On Death and Human Decency

There was a time when the sanctity of human life, at least publicly, meant more in our society. We now live in a world different from that of 4 years ago. Though pre-2020 life was perhaps more murky underneath than many of us thought, three years of incessant official lying, institutionalized vilification, population segregation, and publicly sanctioned hate has taken its toll.

Last week, some people with twisted minds unleashed a horror on the people in Israel. They have inflicted pain, humiliation, and death in ways that suggest the perpetrators have lost the basic tenets of human decency. They have unleashed death on innocent people in both Israel and Gaza.

They knew they were inciting a war that would devastate lives, families, and futures on both sides of the border. We should be saddened and appalled for what is unfolding. And appalled by those who are egging it on.

For the Jewish people, who have suffered recurrent pogroms throughout history and the worst of them within living memory, thinking of those dying on the ‘other side’ will be particularly hard. Many will find it impossible for years to come. Only a stupid person would condemn such attitudes rather than sympathize.

My grandmother never got over the way her son was deliberately starved to death by people of another nation, but who would not understand that? Jewish people have had this, over again, generation after generation, living with fear of what has just happened.

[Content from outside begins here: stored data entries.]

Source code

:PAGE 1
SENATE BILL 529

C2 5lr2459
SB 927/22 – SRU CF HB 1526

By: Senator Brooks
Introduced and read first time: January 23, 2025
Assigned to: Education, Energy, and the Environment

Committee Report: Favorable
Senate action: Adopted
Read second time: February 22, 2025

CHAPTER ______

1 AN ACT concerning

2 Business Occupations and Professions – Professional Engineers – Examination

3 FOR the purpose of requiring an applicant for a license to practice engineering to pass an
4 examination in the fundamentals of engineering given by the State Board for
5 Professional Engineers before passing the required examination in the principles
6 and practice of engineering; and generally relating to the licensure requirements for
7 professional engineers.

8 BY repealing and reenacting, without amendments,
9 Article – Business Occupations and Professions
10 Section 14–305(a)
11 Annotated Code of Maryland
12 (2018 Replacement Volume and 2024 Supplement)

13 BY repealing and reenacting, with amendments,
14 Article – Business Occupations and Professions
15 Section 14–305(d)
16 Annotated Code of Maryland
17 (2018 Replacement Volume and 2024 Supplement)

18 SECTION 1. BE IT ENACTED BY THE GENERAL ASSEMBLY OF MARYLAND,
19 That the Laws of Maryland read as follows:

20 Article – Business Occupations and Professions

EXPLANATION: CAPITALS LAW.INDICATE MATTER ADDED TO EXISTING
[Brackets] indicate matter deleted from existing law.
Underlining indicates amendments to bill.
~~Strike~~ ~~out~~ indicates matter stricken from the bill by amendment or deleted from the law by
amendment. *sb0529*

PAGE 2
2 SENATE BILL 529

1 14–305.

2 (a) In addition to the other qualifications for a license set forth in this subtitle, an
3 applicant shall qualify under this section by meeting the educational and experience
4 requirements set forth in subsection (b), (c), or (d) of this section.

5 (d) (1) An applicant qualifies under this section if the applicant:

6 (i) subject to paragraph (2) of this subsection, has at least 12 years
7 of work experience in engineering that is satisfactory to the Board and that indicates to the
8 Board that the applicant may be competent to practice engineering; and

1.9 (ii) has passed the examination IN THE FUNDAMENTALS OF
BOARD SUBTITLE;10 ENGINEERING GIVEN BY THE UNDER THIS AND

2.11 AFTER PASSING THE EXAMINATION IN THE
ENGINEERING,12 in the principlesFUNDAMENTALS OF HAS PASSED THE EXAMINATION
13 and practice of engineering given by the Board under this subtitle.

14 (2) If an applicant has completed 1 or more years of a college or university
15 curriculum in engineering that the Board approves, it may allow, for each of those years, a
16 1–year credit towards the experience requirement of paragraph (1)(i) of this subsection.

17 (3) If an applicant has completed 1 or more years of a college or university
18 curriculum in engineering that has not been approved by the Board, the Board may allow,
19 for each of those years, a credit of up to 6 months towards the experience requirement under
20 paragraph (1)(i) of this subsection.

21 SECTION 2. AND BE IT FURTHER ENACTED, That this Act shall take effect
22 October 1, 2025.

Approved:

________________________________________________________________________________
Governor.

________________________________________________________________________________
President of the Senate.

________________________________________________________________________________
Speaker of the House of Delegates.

What is different and truly disturbing, in 2023, is the public response of others. Politicians are publicly calling for extermination of entire populations, half of whom are children. Claims are made that those who don’t support mass death ‘are on the side of terrorists.’ Those who show concern for innocent children dying in Gaza are publicly condemned. A media calls for blood and does not now seem to care that the blood comes from young girls, from pregnant mothers, from the elderly (these are the people of Gaza, as they are the people of Israel).

To express sorrow for the killing of innocent people is decent. It is not, in itself, a condemnation of those who do the killing. We accept in war that innocent people will be killed. We fight wars when we see no other way to prevent ongoing harm. Many who fight them care about causing further harm, see all those involved as human, and recognize they are making hard choices for a reason.